I went online and found the Taoist Society (now called Fung Loy Kok Institute of Taoism or FLK for short). There were offering classes near me and they had a beginners class starting that very weekend.
Not familiar with Tai Chi? Here is a video of a group working through the 108 moves of Master Moy’s Taoist Tai Chi. It has been called the “moving mediation” and I agree.
I went to the weekend class and was hooked. It was not easy. It was challenging as hell. I stumbled, I forgot constantly, I lost my balance a lot. The biggest hurdle for me was learning in a group setting surrounded by real people. I’ve worked online for the last ten (plus) years — in this class I could actually reach out and touch someone. This aspect turned out to be a whole new re-learning social curve for me.

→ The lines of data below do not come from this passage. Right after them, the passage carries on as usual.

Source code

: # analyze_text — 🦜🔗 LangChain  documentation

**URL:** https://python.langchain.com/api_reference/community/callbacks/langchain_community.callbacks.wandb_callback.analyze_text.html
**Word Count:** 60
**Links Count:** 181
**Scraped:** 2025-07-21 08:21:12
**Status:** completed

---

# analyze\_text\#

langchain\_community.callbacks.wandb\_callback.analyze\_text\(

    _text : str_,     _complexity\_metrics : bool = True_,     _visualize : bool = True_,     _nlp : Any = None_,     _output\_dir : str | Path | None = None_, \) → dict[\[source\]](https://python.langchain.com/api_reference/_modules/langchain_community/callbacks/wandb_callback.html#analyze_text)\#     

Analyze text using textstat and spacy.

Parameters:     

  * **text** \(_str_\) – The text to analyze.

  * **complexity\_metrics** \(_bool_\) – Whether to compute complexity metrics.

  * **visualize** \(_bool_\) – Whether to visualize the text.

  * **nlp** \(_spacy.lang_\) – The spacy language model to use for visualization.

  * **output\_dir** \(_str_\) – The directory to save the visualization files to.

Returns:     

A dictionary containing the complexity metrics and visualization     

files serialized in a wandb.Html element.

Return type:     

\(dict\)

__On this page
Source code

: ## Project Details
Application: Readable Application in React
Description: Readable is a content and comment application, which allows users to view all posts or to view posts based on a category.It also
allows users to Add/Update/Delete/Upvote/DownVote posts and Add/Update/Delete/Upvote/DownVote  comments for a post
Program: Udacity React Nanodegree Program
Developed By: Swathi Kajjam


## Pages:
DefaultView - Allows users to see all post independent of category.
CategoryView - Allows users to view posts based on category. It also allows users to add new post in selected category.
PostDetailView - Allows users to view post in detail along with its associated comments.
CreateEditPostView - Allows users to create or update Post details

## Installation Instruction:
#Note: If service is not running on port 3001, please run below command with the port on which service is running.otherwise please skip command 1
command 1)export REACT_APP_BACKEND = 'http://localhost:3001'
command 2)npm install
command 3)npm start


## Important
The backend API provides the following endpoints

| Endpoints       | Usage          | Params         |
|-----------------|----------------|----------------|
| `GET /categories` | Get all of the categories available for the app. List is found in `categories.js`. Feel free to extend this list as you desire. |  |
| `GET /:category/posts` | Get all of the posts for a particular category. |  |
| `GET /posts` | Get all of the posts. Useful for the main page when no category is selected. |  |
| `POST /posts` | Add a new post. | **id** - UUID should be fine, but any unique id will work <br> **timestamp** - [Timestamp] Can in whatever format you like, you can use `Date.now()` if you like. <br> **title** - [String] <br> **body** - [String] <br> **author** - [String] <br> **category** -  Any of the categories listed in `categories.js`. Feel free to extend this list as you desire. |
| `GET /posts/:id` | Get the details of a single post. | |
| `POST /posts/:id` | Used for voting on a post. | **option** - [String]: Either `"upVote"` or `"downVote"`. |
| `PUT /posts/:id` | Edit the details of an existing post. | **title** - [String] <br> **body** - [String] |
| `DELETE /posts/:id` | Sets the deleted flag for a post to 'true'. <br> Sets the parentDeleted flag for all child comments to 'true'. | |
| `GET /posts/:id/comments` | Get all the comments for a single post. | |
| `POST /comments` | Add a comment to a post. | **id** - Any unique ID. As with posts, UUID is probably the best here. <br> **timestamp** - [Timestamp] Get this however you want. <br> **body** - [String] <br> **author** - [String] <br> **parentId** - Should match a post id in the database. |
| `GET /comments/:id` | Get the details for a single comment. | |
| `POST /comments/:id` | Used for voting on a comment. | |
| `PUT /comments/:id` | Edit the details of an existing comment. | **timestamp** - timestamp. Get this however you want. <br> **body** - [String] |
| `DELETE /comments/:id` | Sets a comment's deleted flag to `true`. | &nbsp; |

For the first two years I went to two, two hour classes a week as well as many workshops. I wanted to learn the sequence of moves to help my memory, and I wanted to improve my balance. I improved both as well as many other facets.
Tai Chi showed me how physically weak I was. It is a misleading art that looks incredibly gentle. For the most part it is, but you still have to build up a certain amount of strength, endurance, and flexibility.

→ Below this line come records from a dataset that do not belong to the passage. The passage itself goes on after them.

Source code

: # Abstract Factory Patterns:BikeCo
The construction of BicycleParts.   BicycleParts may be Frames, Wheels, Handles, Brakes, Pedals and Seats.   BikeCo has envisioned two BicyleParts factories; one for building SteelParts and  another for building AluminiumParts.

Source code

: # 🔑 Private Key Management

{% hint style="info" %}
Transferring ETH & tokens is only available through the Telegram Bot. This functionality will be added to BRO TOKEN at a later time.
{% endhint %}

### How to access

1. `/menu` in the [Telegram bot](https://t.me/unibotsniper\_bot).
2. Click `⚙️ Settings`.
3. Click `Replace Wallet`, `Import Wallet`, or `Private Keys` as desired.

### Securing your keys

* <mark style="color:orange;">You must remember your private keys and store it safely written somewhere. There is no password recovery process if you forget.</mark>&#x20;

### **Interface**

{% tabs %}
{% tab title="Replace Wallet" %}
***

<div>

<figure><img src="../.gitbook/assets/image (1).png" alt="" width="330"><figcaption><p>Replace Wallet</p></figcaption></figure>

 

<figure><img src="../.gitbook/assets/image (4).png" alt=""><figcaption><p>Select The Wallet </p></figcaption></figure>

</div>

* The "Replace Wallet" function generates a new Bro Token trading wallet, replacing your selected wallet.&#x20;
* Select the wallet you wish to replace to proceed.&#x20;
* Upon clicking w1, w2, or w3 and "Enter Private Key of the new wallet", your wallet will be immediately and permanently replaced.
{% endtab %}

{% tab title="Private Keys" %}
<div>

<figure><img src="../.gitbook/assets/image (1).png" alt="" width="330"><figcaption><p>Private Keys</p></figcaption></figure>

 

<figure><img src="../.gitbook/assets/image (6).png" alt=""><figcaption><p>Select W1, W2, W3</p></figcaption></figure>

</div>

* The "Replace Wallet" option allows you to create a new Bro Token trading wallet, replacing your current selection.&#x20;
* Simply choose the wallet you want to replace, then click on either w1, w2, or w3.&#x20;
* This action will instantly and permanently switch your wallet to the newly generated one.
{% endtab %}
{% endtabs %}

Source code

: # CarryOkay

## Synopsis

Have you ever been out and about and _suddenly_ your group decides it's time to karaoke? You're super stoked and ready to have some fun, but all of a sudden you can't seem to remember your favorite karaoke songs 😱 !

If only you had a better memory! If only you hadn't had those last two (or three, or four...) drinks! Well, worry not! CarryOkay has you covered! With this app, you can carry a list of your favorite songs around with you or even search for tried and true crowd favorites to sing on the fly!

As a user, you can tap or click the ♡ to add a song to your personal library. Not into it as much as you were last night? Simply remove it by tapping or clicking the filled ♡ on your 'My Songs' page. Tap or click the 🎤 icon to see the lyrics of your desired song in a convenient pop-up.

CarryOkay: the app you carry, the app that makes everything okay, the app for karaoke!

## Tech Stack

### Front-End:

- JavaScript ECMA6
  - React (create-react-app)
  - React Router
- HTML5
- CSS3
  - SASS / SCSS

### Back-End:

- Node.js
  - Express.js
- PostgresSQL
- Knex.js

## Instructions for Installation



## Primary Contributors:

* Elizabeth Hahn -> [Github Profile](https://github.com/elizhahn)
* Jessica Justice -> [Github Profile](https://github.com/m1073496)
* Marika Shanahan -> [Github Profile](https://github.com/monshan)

It took a long time before I noticed any benefits. I would say probably a year and a half. And that is with four hours a week of class time plus at least another two hours of private practice.
One day, I had this eureka moment, when I stepped over the dog. I stepped over her without thinking and was like, “Wait, I just stepped over the dog!” I was so excited. Previously, I would make her move or plan how I was going to brace myself on a piece of furniture so I could step over her. During this time I still had a great fear of falling. It was at that moment, I knew Tai Chi was helping me. It was worth all the frustration I had been experiencing in the beginning.
I haven’t been able to attend classes since the pandemic started but I am working on self-practice a few times a week.
Here is perfect example of, “If you don’t use it, you lose it” that I am trying to avoid. I skipped a few weeks in the beginning of the pandemic. When I went back to my practice, it was not as smooth. I inadvertently missed moves and had to retrace my steps. My neuro pathways had already started to fill in my Tai Chi pathways with Netflix. 😉
With my current schedule I am practicing at least 2-3 times a week. I’m maintaining.